That said, my wp-fullhistory plugin still seems to work; it's running at https://news.comic-rocket.com for example. In addition, my crawl-rss prototype feed reader demonstrates using a WordPress-specific stateless proxy I wrote (https://github.com/jameysharp/wp-5005-proxy) that synthesizes a full-history feed for any existing WordPress install, without needing cooperation from the publisher's side.

While RFC5005 support remains sparse among publishers right now, I think delegating to specialized HTTP proxies like wp-5005-proxy could be a good way to adapt many sites which don't already support RFC5005. It makes for a pretty simple "plugin API", in my opinion. Perhaps you'd like to do something similar as well?

samuelclay commented 2 years ago

In the jekyll-feed issue you mentioned "joining WordPress in automatically enabling feed paging;" do you know something I don't?

I'm still doing development work so I don't have real numbers yet (although this query will inform which numbers I will surface), but in my testing a subset of my own feeds, I went from NewsBlur's limit of 26,225 stories to 49,263. And that's with a page limit of 100, which I will probably boost to 500.

This is by adding ?page=N and ?paged=N to the feed url and seeing if the stories come out differently from 1..3, and if they do to keep going until no new stories are seen. And that's worked for a ton of feeds, so I assumed it was all WP, but it's possible it's not. It might just be the result of a few high volume feeds, in which case, the numbers I need to pull are about how many feeds go beyond page 4 (in other words, supports paging), and how many stories are found per archive feed.

samuelclay commented 2 years ago

Funny enough, after looking through RFC5005 I realize I'm not following it at all, so I'll try and implement that behavior as well today.

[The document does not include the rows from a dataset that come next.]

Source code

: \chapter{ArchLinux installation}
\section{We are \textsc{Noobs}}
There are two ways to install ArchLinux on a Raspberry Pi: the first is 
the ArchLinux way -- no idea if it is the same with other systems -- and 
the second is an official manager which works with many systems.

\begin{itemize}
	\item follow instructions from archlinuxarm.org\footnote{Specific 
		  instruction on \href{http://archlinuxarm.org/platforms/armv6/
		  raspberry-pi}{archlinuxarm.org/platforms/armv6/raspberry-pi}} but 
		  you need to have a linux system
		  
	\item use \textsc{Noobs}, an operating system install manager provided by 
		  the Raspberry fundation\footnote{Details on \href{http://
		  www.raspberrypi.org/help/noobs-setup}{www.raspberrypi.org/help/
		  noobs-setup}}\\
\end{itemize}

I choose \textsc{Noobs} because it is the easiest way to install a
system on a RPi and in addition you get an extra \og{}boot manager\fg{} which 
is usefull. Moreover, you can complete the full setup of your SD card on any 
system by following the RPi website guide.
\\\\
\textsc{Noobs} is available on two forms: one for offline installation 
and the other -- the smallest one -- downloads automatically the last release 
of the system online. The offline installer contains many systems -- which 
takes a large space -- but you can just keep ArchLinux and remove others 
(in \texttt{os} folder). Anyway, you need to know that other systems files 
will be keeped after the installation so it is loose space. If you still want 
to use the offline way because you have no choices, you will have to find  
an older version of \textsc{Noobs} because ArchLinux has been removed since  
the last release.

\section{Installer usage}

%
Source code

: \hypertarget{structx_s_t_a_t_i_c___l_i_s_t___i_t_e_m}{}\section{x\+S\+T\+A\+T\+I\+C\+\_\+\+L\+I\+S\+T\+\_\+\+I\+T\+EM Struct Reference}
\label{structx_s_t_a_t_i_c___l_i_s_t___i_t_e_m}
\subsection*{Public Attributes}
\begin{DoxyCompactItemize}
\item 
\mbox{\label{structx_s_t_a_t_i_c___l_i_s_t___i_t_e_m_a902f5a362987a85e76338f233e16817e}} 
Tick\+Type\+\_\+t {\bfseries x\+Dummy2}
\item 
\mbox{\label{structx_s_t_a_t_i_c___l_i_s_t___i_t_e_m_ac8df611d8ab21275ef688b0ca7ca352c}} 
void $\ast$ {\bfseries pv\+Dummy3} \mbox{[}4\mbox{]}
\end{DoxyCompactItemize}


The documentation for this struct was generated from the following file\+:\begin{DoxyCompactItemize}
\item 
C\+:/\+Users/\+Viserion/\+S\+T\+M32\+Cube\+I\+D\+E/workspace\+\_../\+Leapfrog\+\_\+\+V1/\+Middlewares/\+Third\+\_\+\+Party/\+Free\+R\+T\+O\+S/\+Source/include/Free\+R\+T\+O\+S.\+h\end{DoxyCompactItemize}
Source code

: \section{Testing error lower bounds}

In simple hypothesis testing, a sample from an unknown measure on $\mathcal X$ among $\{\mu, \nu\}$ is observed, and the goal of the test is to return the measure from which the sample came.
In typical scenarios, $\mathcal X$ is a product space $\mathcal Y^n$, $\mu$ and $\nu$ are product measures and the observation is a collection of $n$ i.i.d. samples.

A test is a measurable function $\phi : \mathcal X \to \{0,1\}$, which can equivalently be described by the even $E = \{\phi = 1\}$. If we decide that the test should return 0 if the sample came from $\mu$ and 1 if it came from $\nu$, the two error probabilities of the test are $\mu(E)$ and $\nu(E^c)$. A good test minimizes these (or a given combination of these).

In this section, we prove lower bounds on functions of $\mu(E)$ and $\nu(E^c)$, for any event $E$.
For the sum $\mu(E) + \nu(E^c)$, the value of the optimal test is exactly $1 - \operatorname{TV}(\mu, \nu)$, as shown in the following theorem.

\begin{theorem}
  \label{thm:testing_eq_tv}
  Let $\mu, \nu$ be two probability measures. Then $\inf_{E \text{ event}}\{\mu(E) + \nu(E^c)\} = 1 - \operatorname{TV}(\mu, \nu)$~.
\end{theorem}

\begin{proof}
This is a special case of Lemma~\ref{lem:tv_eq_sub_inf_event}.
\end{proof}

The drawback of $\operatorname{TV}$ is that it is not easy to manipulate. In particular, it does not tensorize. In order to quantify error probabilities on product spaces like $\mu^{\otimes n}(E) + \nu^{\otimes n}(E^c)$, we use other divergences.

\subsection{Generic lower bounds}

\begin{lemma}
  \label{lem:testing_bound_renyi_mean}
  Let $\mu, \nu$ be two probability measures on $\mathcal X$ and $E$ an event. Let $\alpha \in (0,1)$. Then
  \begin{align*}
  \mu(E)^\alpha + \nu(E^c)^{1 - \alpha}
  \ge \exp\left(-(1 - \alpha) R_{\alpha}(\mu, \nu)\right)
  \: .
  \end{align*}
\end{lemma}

jameysharp commented 2 years ago

Ah, that explains it!

As far as I know, you're right that all WordPress installations support pagination query parameters. But I gather your use case requires noticing when someone changes, deletes, or backdates their posts, so you can report on the modification history. Then the question is, once you've fetched all the history, how do you detect further changes in the history?

If you rescan all the archives every time you poll the feed, publishers will scream. People already don't like having their servers hammered by feed readers that don't implement HTTP caching correctly, and this would be much worse.

The RFC provides an efficient way to discover changes. In the common case where none of the history has been edited, a compliant feed reader will only fetch the current feed document, just like a reader that doesn't fetch history at all. With default WordPress pagination, if you tell it to sort by last modified date instead of publication date, then you can get the common case down to two requests, but not one.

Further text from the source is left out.